The hydrolysis of NaBH₄ can be significantly influenced by the pH and temperature of the reaction. Compared with pure water, the hydrolysis of NaBH₄ in water-alkaline solution is much slower due to the in situ simultaneous hydrolysis of sodium metaborate (NaBO₂) which leads to the formation of NaOH, as shown in Equations (1) and (2) [41,42]:

NaBH_4(aq) + 2H₂O_(l) → NaBO_2(aq) + 4H_2(g)

(1)

NaBO_2(aq) + 2H₂O_(l) → NaOH _(aq) + H₃BO_3(aq)

(2)

The importance of pH makes it the first parameter tested in this study. Figure 1 shows the H₂ generation at three different pHs (10.45, 12, and 13). pH 10.45 was the initial value of the NaBH₄ solution without any adjustments. NaOH (0.1 M) was added to obtain pH 12 and pH 13. The H₂ generation at pH 10.45 and 12 was almost the same within the period of 240 min, meanwhile, at pH 13, the hydrolysis reaction was severely inhibited. This shows that H₂ generation can be greatly suppressed with the addition of alkali substances [43].

Table 1. List of H₂ generation rate (HGR) values on different pH values.

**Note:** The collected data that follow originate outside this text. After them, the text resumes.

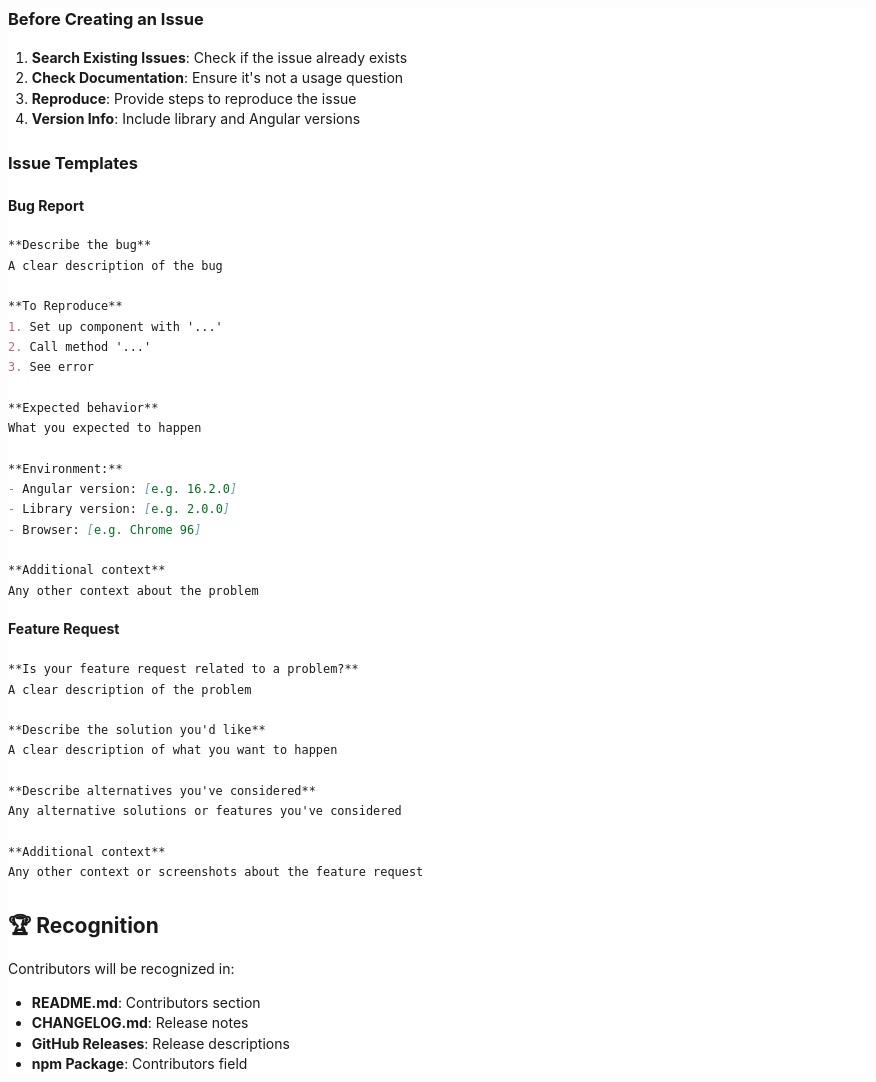 ### Before Creating an Issue

1. **Search Existing Issues**: Check if the issue already exists
2. **Check Documentation**: Ensure it's not a usage question
3. **Reproduce**: Provide steps to reproduce the issue
4. **Version Info**: Include library and Angular versions

### Issue Templates

#### Bug Report

```markdown
**Describe the bug**
A clear description of the bug

**To Reproduce**
1. Set up component with '...'
2. Call method '...'
3. See error

**Expected behavior**
What you expected to happen

**Environment:**
- Angular version: [e.g. 16.2.0]
- Library version: [e.g. 2.0.0]
- Browser: [e.g. Chrome 96]

**Additional context**
Any other context about the problem
```

#### Feature Request

```markdown
**Is your feature request related to a problem?**
A clear description of the problem

**Describe the solution you'd like**
A clear description of what you want to happen

**Describe alternatives you've considered**
Any alternative solutions or features you've considered

**Additional context**
Any other context or screenshots about the feature request
```

## 🏆 Recognition

Contributors will be recognized in:

- **README.md**: Contributors section
- **CHANGELOG.md**: Release notes
- **GitHub Releases**: Release descriptions
- **npm Package**: Contributors field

pH	HGR (mL min−1 g−1 × 1010)
10.45	2.38
12	2.7
13	0.1

shows the list of HGRs obtained from the hydrolysis of NaBH₄ at different pHs. It can be seen that the HGR value increased from pH 10.45 to 12, but decreased at pH 13. This is probably due to the involvement of OH⁻ in the hydrolysis of NaBH₄. The catalyzed hydrolysis of NaBH₄ can be accelerated with an appropriate increase in the NaOH concentration, thus enhancing the HGR. However, too much of NaOH could lead to a decrease in the solubility of NaBO₂, thus causing the subsequent precipitation from the solution, adherence on the surface of the catalyst, and blockage of the active sites [33,44]. This would then hinder the contact of BH₄⁻ with the catalyst surface, hence decreasing the hydrolysis rate [36]. With consideration of the real-life application in terms of the HGR, high H₂ capacity, and long shelf life of the fuel solution, pH 12 was chosen as the optimized pH of the NaBH₄ solution for further kinetics studies.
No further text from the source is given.